I would also like to point out that I would take my reconstruction with a grain of salt. I personally would not make the claim that my reconstruction represents the Truth as far as Antarctic temperatures go. The only thing I would be willing to say is that it might be true. I have not properly quantified the uncertainty in the analysis, and there are many. The calculated satellite offsets have uncertainties. The imputation of the ground station temperatures has uncertainty. The PCA on the AVHRR data has uncertainty. The method Comiso used for cloudmasking has uncertainty.
This, honestly, is my biggest criticism of Steig’s work. These uncertainties are never quantified and, for the ones that are actually mentioned in the papers, they receive only passing attention. The uncertainty in the linear trends reported are simply the +/- 95% confidence intervals (and they are not appropriately corrected for autocorrelation) of the linear regression. They assume that the satellite data is perfect, that the PC decomposition of the satellite data is perfect, that the RegEM imputation is perfect, and that the covariance between the stations is perfect and is constant in time.
Personally, I would like to see much better quantification of uncertainty in papers of this type. It helps put the conclusions in perspective.

Mark T
May 21, 2009 9:23 am

Flanagan (06:15:54) :
All I see is tha any type of reconstruction, with all corrections you want, still give a warming Antarctica.

That’s because you do not understand what these results mean. That’s OK, of course. Nobody here believes you would answer any other way, even if you did understand.
Mark

May 21, 2009 9:28 am

I have copied a post I made a few days ago about fraud in science.
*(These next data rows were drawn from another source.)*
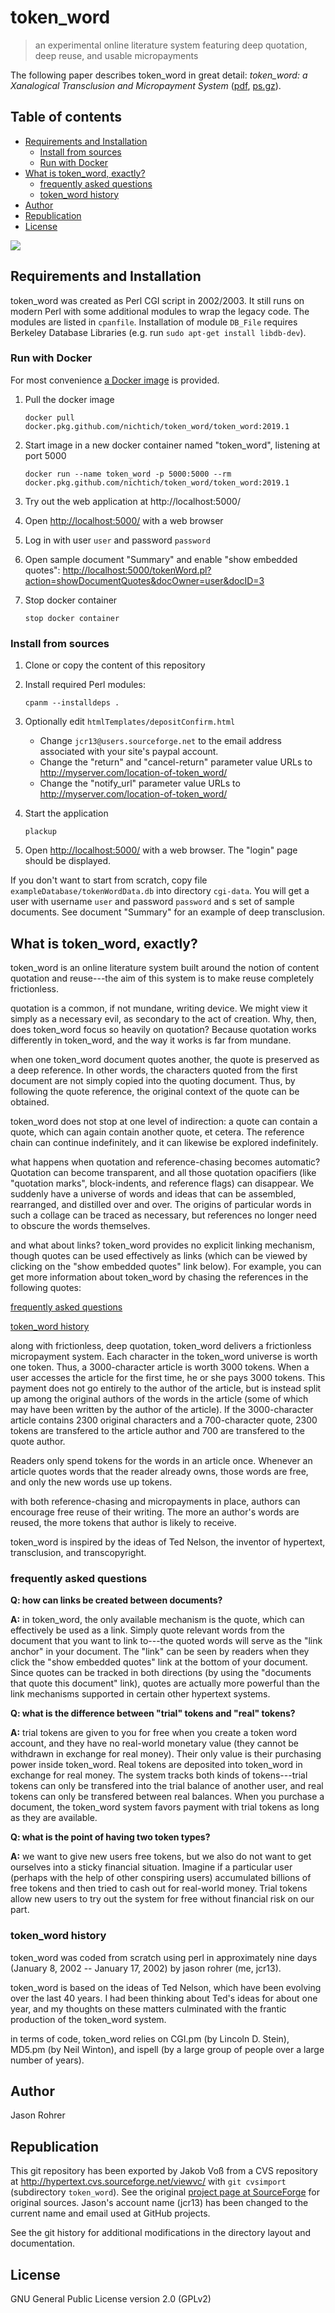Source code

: # token_word

> an experimental online literature system featuring deep quotation, deep reuse, and usable micropayments

The following paper describes token_word in great detail: *token_word: a Xanalogical Transclusion and Micropayment System*
([pdf](papers/rohrer__token_word.pdf), [ps.gz](papers/rohrer__token_word.ps.gz)).

## Table of contents

* [Requirements and Installation](#requirements-and-installation)
  * [Install from sources](#install-from-sources)
  * [Run with Docker](#run-with-docker)
* [What is token_word, exactly?](#what-is-token_word-exactly)
  * [frequently asked questions](#frequently-asked-questions)
  * [token_word history](#token_word-history)
* [Author](#author)
* [Republication](#republication)
* [License](#license)

![](token_word-screenshot.png)

## Requirements and Installation

token_word was created as Perl CGI script in 2002/2003. It still runs on modern Perl with some additional modules to wrap the legacy code. The modules are listed in `cpanfile`. Installation of module `DB_File` requires Berkeley Database Libraries (e.g. run `sudo apt-get install libdb-dev`).

### Run with Docker

For most convenience [a Docker image](https://github.com/nichtich/token_word/packages/22627) is provided.

1.  Pull the docker image

        docker pull docker.pkg.github.com/nichtich/token_word/token_word:2019.1

2.  Start image in a new docker container named "token_word", listening at port 5000

        docker run --name token_word -p 5000:5000 --rm docker.pkg.github.com/nichtich/token_word/token_word:2019.1

3.  Try out the web application at http://localhost:5000/

4.  Open <http://localhost:5000/> with a web browser

5.  Log in with user `user` and password `password`

6.  Open sample document "Summary" and enable "show embedded quotes":
    <http://localhost:5000/tokenWord.pl?action=showDocumentQuotes&docOwner=user&docID=3>

7.  Stop docker container

        stop docker container

### Install from sources

1.  Clone or copy the content of this repository

2.  Install required Perl modules:

        cpanm --installdeps .
    
3.  Optionally edit `htmlTemplates/depositConfirm.html`

	- Change `jcr13@users.sourceforge.net` to the email address associated
      with your site's paypal account.
	- Change the "return" and "cancel-return" parameter value URLs to 
	  http://myserver.com/location-of-token_word/
    - Change the "notify_url" parameter value URLs to
	  http://myserver.com/location-of-token_word/

4.  Start the application

        plackup

5.  Open <http://localhost:5000/> with a web browser.
    The "login" page should be displayed.

If you don't want to start from scratch, copy file `exampleDatabase/tokenWordData.db` into directory `cgi-data`. You will get a user with username `user` and password `password` and s set of sample documents. See document "Summary" for an example of deep transclusion. 

## What is token_word, exactly?

token_word is an online literature system built around the notion of content quotation and reuse---the aim of this system is to make reuse completely frictionless.

quotation is a common, if not mundane, writing device.  We might view it simply as a necessary evil, as secondary to the act of creation.  Why, then, does token_word focus so heavily on quotation?  Because quotation works differently in token_word, and the way it works is far from mundane.

when one token_word document quotes another, the quote is preserved as a deep reference.  In other words, the characters quoted from the first document are not simply copied into the quoting document.  Thus, by following the quote reference, the original context of the quote can be obtained.

token_word does not stop at one level of indirection:  a quote can contain a quote, which can again contain another quote, et cetera.  The reference chain can continue indefinitely, and it can likewise be explored indefinitely.   

what happens when quotation and reference-chasing becomes automatic?  Quotation can become transparent, and all those quotation opacifiers (like "quotation marks", block-indents, and reference flags) can disappear.  We suddenly have a universe of words and ideas that can be assembled, rearranged, and distilled over and over.  The origins of particular words in such a collage can be traced as necessary, but references no longer need to obscure the words themselves. 

and what about links?  token_word provides no explicit linking mechanism, though quotes can be used effectively as links (which can be viewed by clicking on the "show embedded quotes" link below).  For example, you can get more information about token_word by chasing the references in the following quotes:

[frequently asked questions](#frequently-asked-questions)
 
[token_word history](#token_word-history)

along with frictionless, deep quotation, token_word delivers a frictionless micropayment system.  Each character in the token_word universe is worth one token.  Thus, a 3000-character article is worth 3000 tokens.  When a user accesses the article for the first time, he or she pays 3000 tokens.  This payment does not go entirely to the author of the article, but is instead split up among the original authors of the words in the article (some of which may have been written by the author of the article).  If the 3000-character article contains 2300 original characters and a 700-character quote, 2300 tokens are transfered to the article author and 700 are transfered to the quote author.

Readers only spend tokens for the words in an article once.  Whenever an article quotes words that the reader already owns, those words are free, and only the new words use up tokens.

with both reference-chasing and micropayments in place, authors can encourage free reuse of their writing.  The more an author's words are reused, the more tokens that author is likely to receive.   

token_word is inspired by the ideas of Ted Nelson, the inventor of hypertext, transclusion, and transcopyright.

### frequently asked questions

**Q:  how can links be created between documents?**

**A:**  in token_word, the only available mechanism is the quote, which can effectively be used as a link.  Simply quote relevant words from the document that you want to link to---the quoted words will serve as the "link anchor" in your document.  The "link" can be seen by readers when they click the "show embedded quotes" link at the bottom of your document.  Since quotes can be tracked in both directions (by using the "documents that quote this document" link), quotes are actually more powerful than the link mechanisms supported in certain other hypertext systems.

**Q:  what is the difference between "trial" tokens and "real" tokens?**

**A:**  trial tokens are given to you for free when you create a token word account, and they have no real-world monetary value (they cannot be withdrawn in exchange for real money).  Their only value is their purchasing power inside token_word.  Real tokens are deposited into token_word in exchange for real money.  The system tracks both kinds of tokens---trial tokens can only be transfered into the trial balance of another user, and real tokens can only be transfered between real balances.  When you purchase a document, the token_word system favors payment with trial tokens as long as they are available.

**Q:  what is the point of having two token types?**

**A:**  we want to give new users free tokens, but we also do not want to get ourselves into a sticky financial situation.  Imagine if a particular user (perhaps with the help of other conspiring users) accumulated billions of free tokens and then tried to cash out for real-world money.  Trial tokens allow new users to try out the system for free without financial risk on our part.

### token_word history

token_word was coded from scratch using perl in approximately nine days (January 8, 2002 -- January 17, 2002) by jason rohrer (me, jcr13).

token_word is based on the ideas of Ted Nelson, which have been evolving over the last 40 years.  I had been thinking about Ted's ideas for about one year, and my thoughts on these matters culminated with the frantic production of the token_word system.

in terms of code, token_word relies on CGI.pm (by Lincoln D. Stein), MD5.pm (by Neil Winton), and ispell (by a large group of people over a large number of years).

## Author

Jason Rohrer

## Republication

This git repository has been exported by Jakob Voß from a CVS repository at <http://hypertext.cvs.sourceforge.net/viewvc/> with `git cvsimport` (subdirectory `token_word`). See the original [project page at SourceForge](https://sourceforge.net/projects/hypertext/) for original sources. Jason's account name (jcr13) has been changed to the current name and email used at GitHub projects.

See the git history for additional modifications in the directory layout and documentation.

## License

GNU General Public License version 2.0 (GPLv2)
I do not think the IPCC set out to be fraudulent at all, but the points made in the article as to how everyone goes along with the flow are well worth reading in order to understand how we have got to this state.
This article below says it all. Frauds (or misunderstanding) peer jealousy, the need to gather more money and prestige for your dept are all major drivers in science these days-much bigger climate drivers than co2 is.
http://www.telegraph.co.uk/scienceandtechnology/5345963/The-scientific-fraudster-who-dazzled-the-world-of-physics.html
“Schön’s fraud was the largest ever exposed in physics; he ended up without a job, and was forced to leave America in disgrace. But the ease with which his fraudulent findings and grotesque errors were accepted by his peers raises troubling questions about the way in which scientists assess each other’s work, and whether there might be other such cases out there.”
We are being dazzled by reputations, unproven theories and computer models (which even the IPCC admit are flawed) whilst we set aside history and observational evidence. Yet still some believe everything they are told. I’m going to have a Mencken moment here…

Ron de Haan
May 21, 2009 9:29 am

The Climate Industrial Complex which would be non existing without the AGW HOAX:
http://online.wsj.com/article/SB124286145192740987.html

mondo
May 21, 2009 9:34 am

The test of Eric Steig’s bona fides will be how he reacts to these developments.
He could:
1. Not respond at all: This would in effect cede the game to Ryan O, Jeff ID et al
2. Respond, and defend his paper, explaining why Ryan O, Jeff ID et al are incorrect.
3. Acknowledge the work done by Ryan O, Jeff ID et al, and accept that their work enhances and refines his own work, and engage with them in producing an updated version of his paper that sets the record straight.
If Eric Steig chooses not to respond at all, it seems likely that his professional reputation will be challenged, whereas he can preserve his professional reputation by taking actions 2 or 3. I wonder which course he will choose?